Se ha desarrollado un descodificador basado en inteligencia artificial capaz de traducir la actividad cerebral en un flujo continuo de texto, en un avance que permite por primera vez leer los pensamientos de una persona de forma no invasiva.
El descodificador pudo reconstruir el habla con una precisión asombrosa mientras las personas escuchaban una historia -o incluso la imaginaban en silencio- utilizando únicamente datos de resonancia magnética funcional.
Los anteriores sistemas de descodificación del lenguaje requerían implantes quirúrgicos, y este último avance abre la perspectiva de nuevas formas de restablecer el habla en pacientes con dificultades para comunicarse a causa de un ictus o una enfermedad neuronal motora.
Una resonancia en tiempo real, el gran reto
El logro supera una limitación fundamental de la IRMf, y es que, aunque la técnica puede cartografiar la actividad cerebral en un lugar concreto con una resolución increíblemente alta, existe un desfase temporal inherente que hace imposible el seguimiento de la actividad en tiempo real.
Este desfase se debe a que los escáneres de IRMf miden la respuesta del flujo sanguíneo a la actividad cerebral, que alcanza su punto máximo y vuelve a la línea de base en unos 10 segundos, lo que significa que ni siquiera el escáner más potente puede mejorarlo.
Este duro límite ha obstaculizado la capacidad de interpretar la actividad cerebral en respuesta al habla natural, ya que ofrece un “batiburrillo de información” repartida en unos pocos segundos.

Sin embargo, la llegada de los grandes modelos lingüísticos -el tipo de IA que sustenta el ChatGPT de OpenAI- proporcionó una nueva vía de acceso.
Estos modelos son capaces de representar, en números, el significado semántico del habla, lo que permitió a los científicos observar qué patrones de actividad neuronal correspondían a cadenas de palabras con un significado concreto, en lugar de intentar leer la actividad palabra por palabra.
El proceso de aprendizaje fue intensivo: tres voluntarios tuvieron que permanecer tumbados en un escáner durante 16 horas cada uno, escuchando podcasts.

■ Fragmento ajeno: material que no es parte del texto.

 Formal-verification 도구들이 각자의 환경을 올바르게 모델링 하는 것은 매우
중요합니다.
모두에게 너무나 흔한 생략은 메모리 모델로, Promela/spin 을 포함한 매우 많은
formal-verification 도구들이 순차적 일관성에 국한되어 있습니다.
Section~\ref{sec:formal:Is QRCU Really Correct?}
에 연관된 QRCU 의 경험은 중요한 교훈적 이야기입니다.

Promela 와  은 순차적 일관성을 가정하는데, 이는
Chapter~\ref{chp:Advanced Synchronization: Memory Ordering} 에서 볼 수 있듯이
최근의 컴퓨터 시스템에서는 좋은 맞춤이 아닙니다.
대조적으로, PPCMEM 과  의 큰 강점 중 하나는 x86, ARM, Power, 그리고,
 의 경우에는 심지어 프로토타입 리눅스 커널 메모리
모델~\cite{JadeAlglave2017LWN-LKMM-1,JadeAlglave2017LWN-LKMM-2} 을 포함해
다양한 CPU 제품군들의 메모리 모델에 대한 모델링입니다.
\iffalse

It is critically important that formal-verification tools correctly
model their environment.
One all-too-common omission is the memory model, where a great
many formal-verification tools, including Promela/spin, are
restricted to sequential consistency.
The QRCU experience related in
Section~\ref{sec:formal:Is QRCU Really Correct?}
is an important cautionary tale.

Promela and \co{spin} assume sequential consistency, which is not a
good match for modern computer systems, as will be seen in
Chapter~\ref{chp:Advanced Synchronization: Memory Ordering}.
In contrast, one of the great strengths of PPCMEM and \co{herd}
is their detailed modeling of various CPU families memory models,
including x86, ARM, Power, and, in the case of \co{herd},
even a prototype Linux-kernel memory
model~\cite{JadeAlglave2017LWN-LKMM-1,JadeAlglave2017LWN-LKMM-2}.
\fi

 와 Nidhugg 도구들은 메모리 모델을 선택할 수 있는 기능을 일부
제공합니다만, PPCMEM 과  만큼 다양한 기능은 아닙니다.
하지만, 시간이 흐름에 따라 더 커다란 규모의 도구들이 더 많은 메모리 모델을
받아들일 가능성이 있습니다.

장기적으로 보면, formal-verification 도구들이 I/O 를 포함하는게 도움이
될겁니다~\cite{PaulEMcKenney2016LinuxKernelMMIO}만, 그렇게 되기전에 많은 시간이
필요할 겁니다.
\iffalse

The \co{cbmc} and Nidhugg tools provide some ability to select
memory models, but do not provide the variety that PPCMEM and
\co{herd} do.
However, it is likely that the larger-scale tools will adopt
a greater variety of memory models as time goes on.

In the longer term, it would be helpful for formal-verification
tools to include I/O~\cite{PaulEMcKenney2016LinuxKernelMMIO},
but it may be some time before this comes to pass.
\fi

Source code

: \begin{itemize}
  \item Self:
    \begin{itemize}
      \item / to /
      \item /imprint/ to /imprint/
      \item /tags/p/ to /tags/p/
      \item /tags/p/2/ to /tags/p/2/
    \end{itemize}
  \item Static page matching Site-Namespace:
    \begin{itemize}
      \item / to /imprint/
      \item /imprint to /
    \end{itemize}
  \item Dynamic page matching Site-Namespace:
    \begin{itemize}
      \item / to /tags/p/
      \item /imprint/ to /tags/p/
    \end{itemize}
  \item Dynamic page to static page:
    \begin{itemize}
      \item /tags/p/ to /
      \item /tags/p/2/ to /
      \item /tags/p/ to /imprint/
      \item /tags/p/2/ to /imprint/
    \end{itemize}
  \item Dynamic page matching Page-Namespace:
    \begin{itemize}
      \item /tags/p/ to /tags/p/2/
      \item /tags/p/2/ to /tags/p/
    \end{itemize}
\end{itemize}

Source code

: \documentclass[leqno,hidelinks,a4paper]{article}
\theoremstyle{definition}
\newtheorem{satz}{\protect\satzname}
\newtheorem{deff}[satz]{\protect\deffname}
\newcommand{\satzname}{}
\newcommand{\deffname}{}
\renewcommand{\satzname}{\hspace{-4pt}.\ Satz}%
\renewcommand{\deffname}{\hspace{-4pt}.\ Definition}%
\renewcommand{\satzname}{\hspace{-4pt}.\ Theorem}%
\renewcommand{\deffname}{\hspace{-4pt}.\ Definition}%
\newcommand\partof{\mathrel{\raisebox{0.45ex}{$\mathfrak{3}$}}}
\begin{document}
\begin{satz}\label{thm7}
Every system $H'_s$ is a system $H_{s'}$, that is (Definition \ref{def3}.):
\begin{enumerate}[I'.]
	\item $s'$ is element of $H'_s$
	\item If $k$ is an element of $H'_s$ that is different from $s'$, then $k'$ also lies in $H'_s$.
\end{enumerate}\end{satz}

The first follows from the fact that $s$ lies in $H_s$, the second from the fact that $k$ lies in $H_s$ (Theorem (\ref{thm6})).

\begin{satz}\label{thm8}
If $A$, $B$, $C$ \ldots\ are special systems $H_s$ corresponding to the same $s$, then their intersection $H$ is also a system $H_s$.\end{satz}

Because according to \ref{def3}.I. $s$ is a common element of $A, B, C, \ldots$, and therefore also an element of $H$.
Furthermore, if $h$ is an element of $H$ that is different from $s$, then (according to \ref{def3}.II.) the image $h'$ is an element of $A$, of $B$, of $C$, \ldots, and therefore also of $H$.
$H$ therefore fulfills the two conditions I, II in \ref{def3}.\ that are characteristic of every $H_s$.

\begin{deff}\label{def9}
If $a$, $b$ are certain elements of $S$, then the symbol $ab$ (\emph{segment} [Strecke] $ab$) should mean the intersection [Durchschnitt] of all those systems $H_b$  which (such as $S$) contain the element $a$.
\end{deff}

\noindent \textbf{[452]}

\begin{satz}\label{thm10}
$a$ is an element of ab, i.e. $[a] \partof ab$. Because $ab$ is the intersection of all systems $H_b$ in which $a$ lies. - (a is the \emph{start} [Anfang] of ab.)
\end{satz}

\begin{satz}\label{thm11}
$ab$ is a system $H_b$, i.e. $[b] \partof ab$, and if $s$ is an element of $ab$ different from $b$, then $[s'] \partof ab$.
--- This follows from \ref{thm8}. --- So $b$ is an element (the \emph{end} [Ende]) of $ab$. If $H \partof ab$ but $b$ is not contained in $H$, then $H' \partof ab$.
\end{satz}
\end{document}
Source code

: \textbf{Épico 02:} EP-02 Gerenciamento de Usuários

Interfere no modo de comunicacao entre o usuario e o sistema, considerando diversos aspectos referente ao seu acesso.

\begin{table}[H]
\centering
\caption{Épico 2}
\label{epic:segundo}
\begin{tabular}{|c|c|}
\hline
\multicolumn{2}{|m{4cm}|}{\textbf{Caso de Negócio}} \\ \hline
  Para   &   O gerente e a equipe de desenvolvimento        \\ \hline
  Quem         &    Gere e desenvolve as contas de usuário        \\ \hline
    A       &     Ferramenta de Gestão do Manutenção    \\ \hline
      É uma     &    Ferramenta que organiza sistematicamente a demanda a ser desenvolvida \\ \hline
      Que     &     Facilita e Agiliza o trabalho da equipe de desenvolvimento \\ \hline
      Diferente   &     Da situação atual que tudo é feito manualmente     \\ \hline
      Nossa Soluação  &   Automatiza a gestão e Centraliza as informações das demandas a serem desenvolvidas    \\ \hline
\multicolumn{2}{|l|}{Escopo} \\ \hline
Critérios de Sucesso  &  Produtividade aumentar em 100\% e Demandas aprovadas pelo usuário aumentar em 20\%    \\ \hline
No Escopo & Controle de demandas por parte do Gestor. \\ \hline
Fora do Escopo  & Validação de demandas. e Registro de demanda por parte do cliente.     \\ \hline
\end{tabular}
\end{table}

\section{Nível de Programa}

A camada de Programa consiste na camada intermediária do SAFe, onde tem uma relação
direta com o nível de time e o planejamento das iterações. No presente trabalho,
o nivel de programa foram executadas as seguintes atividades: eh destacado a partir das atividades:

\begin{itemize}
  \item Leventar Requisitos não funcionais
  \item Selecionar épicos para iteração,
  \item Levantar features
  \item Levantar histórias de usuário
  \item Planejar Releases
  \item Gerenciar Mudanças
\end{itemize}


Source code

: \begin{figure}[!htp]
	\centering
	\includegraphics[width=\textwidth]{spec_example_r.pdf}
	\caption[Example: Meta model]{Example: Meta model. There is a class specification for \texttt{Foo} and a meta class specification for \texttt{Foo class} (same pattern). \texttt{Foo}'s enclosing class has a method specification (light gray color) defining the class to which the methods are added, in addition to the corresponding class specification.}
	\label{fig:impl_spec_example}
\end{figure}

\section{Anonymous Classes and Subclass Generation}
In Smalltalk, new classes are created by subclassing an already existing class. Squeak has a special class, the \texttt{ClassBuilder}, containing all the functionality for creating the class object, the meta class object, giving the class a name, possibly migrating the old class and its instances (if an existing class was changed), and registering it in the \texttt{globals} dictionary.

El descodificador se entrenó para relacionar la actividad cerebral con el significado utilizando un gran modelo lingüístico, el GPT-1, precursor del ChatGPT.
Representa ideas, no palabras exactas
Posteriormente, se escaneó a los mismos participantes escuchando una nueva historia o imaginando que contaban una historia y se utilizó el descodificador para generar texto a partir únicamente de la actividad cerebral.
Aproximadamente la mitad de las veces, el texto coincidía exactamente, y a veces con precisión, con el significado de las palabras originales.
“Nuestro sistema funciona a nivel de ideas, de semántica, de significado”, explica Huth. “Por eso lo que obtenemos no son las palabras exactas, sino lo esencial”.
Por ejemplo, cuando a un participante se le reprodujeron las palabras “Todavía no tengo el carné de conducir”, el descodificador las tradujo como “Todavía no ha empezado a aprender a conducir”.
El equipo espera ahora evaluar si la técnica podría aplicarse a otros sistemas de imagen cerebral más portátiles, como la espectroscopia funcional del infrarrojo cercano (fNIRS).